Dataset entries
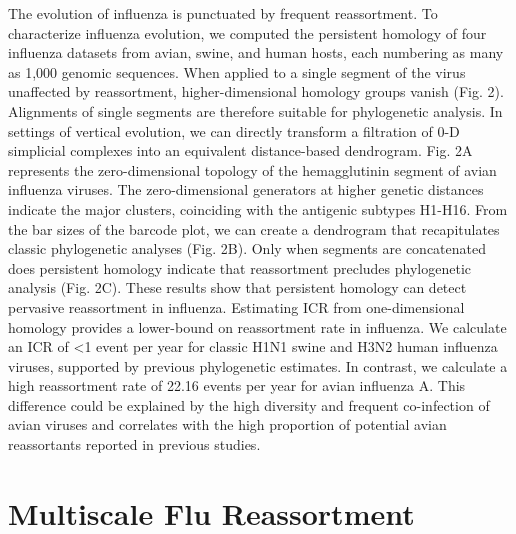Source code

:The evolution of influenza is punctuated by frequent reassortment.
To characterize influenza evolution, we computed the persistent homology of four influenza datasets from avian, swine, and human hosts, each numbering as many as 1,000 genomic sequences.
When applied to a single segment of the virus unaffected by reassortment, higher-dimensional homology groups vanish (Fig. 2).
Alignments of single segments are therefore suitable for phylogenetic analysis.
In settings of vertical evolution, we can directly transform a filtration of 0-D simplicial complexes into an equivalent distance-based dendrogram.
Fig. 2A represents the zero-dimensional topology of the hemagglutinin segment of avian influenza viruses. 
The zero-dimensional generators at higher genetic distances indicate the major clusters, coinciding with the antigenic subtypes H1-H16.
From the bar sizes of the barcode plot, we can create a dendrogram that recapitulates classic phylogenetic analyses (Fig. 2B).
Only when segments are concatenated does persistent homology indicate that reassortment precludes phylogenetic analysis (Fig. 2C).
These results show that persistent homology can detect pervasive reassortment in influenza.
Estimating ICR from one-dimensional homology provides a lower-bound on reassortment rate in influenza.
We calculate an ICR of <1 event per year for classic H1N1 swine and H3N2 human influenza viruses, supported by previous phylogenetic estimates.
In contrast, we calculate a high reassortment rate of 22.16 events per year for avian influenza A.
This difference could be explained by the high diversity and frequent co-infection of avian viruses and correlates with the high proportion of potential avian reassortants reported in previous studies.

\section{Multiscale Flu Reassortment}
\label{sec:flu_multiscale_reassortment}

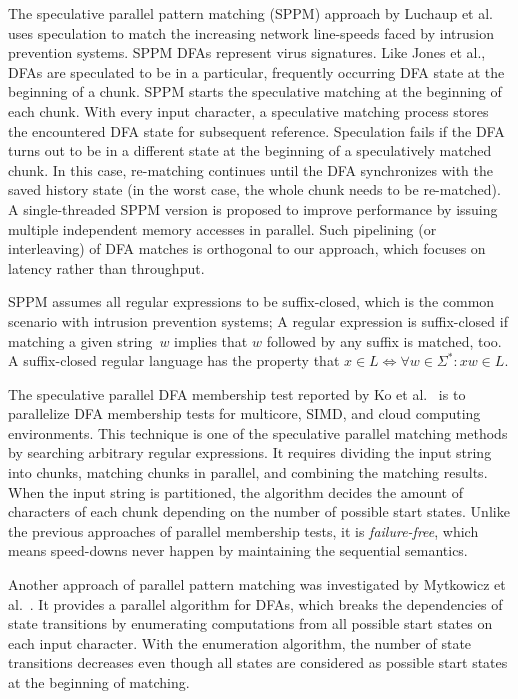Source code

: \documentclass[10pt, conference, compsocconf]{IEEEtran}
\begin{document}
The speculative parallel pattern matching (SPPM) approach by
Luchaup et al.~\cite{Luchaup2011,Luchaup2009} uses speculation to match
the increasing network line-speeds
faced by intrusion prevention systems. SPPM DFAs represent virus
signatures. Like Jones et al.,
DFAs are speculated to be in a particular, frequently occurring DFA state
at the beginning of a chunk. SPPM starts the speculative matching
at the beginning of each chunk. With every input character, a
speculative matching process stores the encountered DFA
state for subsequent reference. Speculation fails if the DFA turns out
to be in a different state at the beginning of a speculatively matched
chunk. In this case, re-matching continues until the DFA
synchronizes with the saved history state (in the worst case, the
whole chunk needs to be re-matched). A single-threaded SPPM
version is proposed to improve performance by issuing multiple
independent memory accesses in parallel.
Such pipelining (or interleaving) of DFA matches is orthogonal to
our approach, which
focuses on latency rather than throughput.

SPPM assumes all regular expressions to be suffix-closed, which is the
common scenario with intrusion prevention systems;
A regular expression is suffix-closed if matching a given string~$w$
implies that $w$ followed by any suffix is matched, too. A suffix-closed
regular language has the property that
$x\in L \Leftrightarrow\forall w \in\Sigma^*: xw\in L$.

The speculative parallel DFA membership test reported by
Ko et al.~\cite{Ko2014} is to parallelize DFA membership tests
for multicore, SIMD, and cloud computing environments.
This technique is one of the speculative parallel matching methods
by searching arbitrary regular expressions. It requires dividing
the input string into chunks, matching chunks in parallel, and combining
the matching results. When the input string is partitioned, the
algorithm decides the amount of characters of each chunk depending on
the number of possible start states.
Unlike the previous approaches of parallel
membership tests, it is {\em failure-free\/}, which means speed-downs
never happen by maintaining the sequential semantics.

Another approach of parallel pattern matching was investigated by
Mytkowicz et al.~\cite{Mytkowicz2014}. It provides a parallel
algorithm for DFAs, which breaks the dependencies of state transitions
by enumerating computations from all possible start states on each
input character. With the enumeration algorithm, the number of
state transitions decreases even though all states are considered as
possible start states at the beginning of matching.
\end{document}
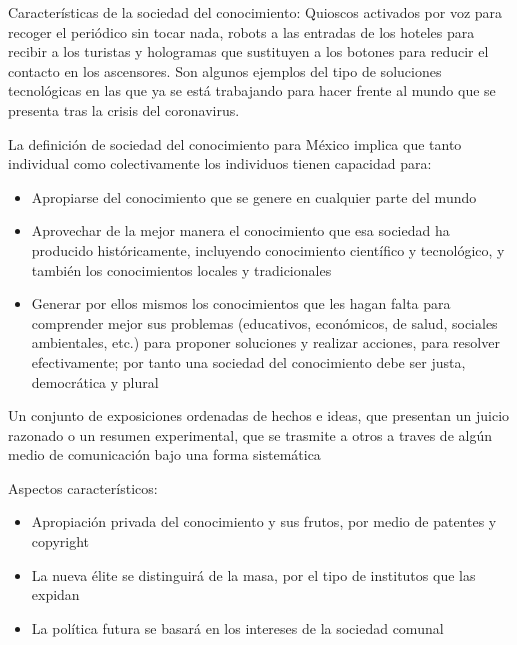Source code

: 
Características de la sociedad del conocimiento: Quioscos activados por voz para recoger el periódico sin tocar nada, robots a las entradas de los hoteles para recibir a los turistas y hologramas que sustituyen a los botones para reducir el contacto en los ascensores. Son algunos ejemplos del tipo de soluciones tecnológicas en las que ya se está trabajando para hacer frente al mundo que se presenta tras la crisis del coronavirus.

La definición de sociedad del conocimiento para México implica que tanto individual como colectivamente los individuos tienen capacidad para:
\begin{itemize}
    \item Apropiarse del conocimiento que se genere en cualquier parte del mundo
    \item Aprovechar de la mejor manera el conocimiento que esa sociedad ha producido históricamente, incluyendo conocimiento científico y tecnológico, y también los conocimientos locales y tradicionales
    \item Generar por ellos mismos los conocimientos que les hagan falta para comprender mejor sus problemas (educativos, económicos, de salud, sociales ambientales, etc.) para proponer soluciones y realizar acciones, para resolver efectivamente; por tanto una sociedad del conocimiento debe ser justa, democrática y plural
\end{itemize}
\begin{definition}[Conocimiento]
    Un conjunto de exposiciones ordenadas de hechos e ideas, que presentan un juicio razonado o un resumen experimental, que se trasmite a otros a traves de algún medio de comunicación bajo una forma sistemática
\end{definition}
Aspectos característicos:
\begin{itemize}
    \item Apropiación privada del conocimiento y sus frutos, por medio de patentes y copyright
    \item La nueva élite se distinguirá de la masa, por el tipo de institutos que las expidan
    \item La política futura se basará en los intereses de la sociedad comunal
\end{itemize}

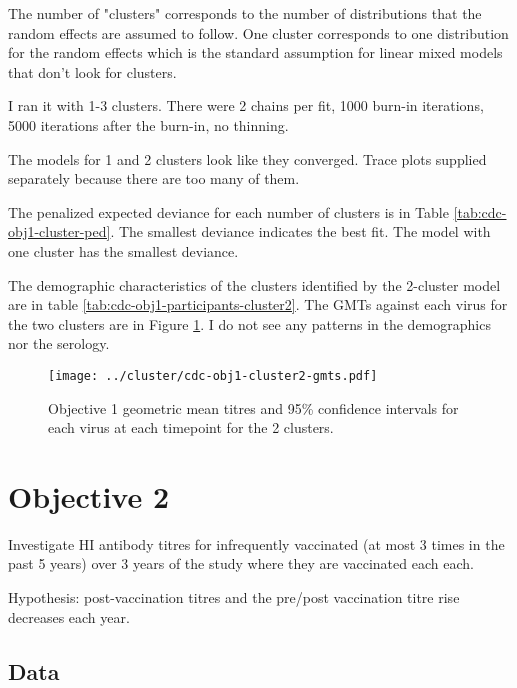 \documentclass[12pt]{article}
\begin{document}
The number of "clusters" corresponds to the number of distributions that the random effects are assumed to follow. One cluster corresponds to one distribution for the random effects which is the standard assumption for linear mixed models that don't look for clusters.

I ran it with 1-3 clusters. There were 2 chains per fit, 1000 burn-in iterations, 5000 iterations after the burn-in, no thinning.

The models for 1 and 2 clusters look like they converged. Trace plots supplied separately because there are too many of them.

The penalized expected deviance for each number of clusters is in Table \ref{tab:cdc-obj1-cluster-ped}. The smallest deviance indicates the best fit. The model with one cluster has the smallest deviance.



The demographic characteristics of the clusters identified by the 2-cluster
model are in table \ref{tab:cdc-obj1-participants-cluster2}. The GMTs against
each virus for the two clusters are in Figure \ref{fig:cdc-obj1-cluster2-gmts}.
I do not see any patterns in the demographics nor the serology.



\begin{figure}
	\texttt{[image: ../cluster/cdc-obj1-cluster2-gmts.pdf]}
	\caption{Objective 1 geometric mean titres and 95\% confidence intervals for each virus at each timepoint for the 2 clusters.}
	\label{fig:cdc-obj1-cluster2-gmts}
\end{figure}

\section{Objective 2}

Investigate HI antibody titres for infrequently vaccinated (at most 3 times in the past 5 years) over 3 years of the study where
they are vaccinated each each.

Hypothesis: post-vaccination titres and the pre/post vaccination titre rise
decreases each year.

\subsection{Data}
\end{document}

• Exercise objective
From the entries above, show each line that includes the string "mejor".

• Solved exercise
    \item Aprovechar de la mejor manera el conocimiento que esa sociedad ha producido históricamente, incluyendo conocimiento científico y tecnológico, y también los conocimientos locales y tradicionales
    \item Generar por ellos mismos los conocimientos que les hagan falta para comprender mejor sus problemas (educativos, económicos, de salud, sociales ambientales, etc.) para proponer soluciones y realizar acciones, para resolver efectivamente; por tanto una sociedad del conocimiento debe ser justa, democrática y plural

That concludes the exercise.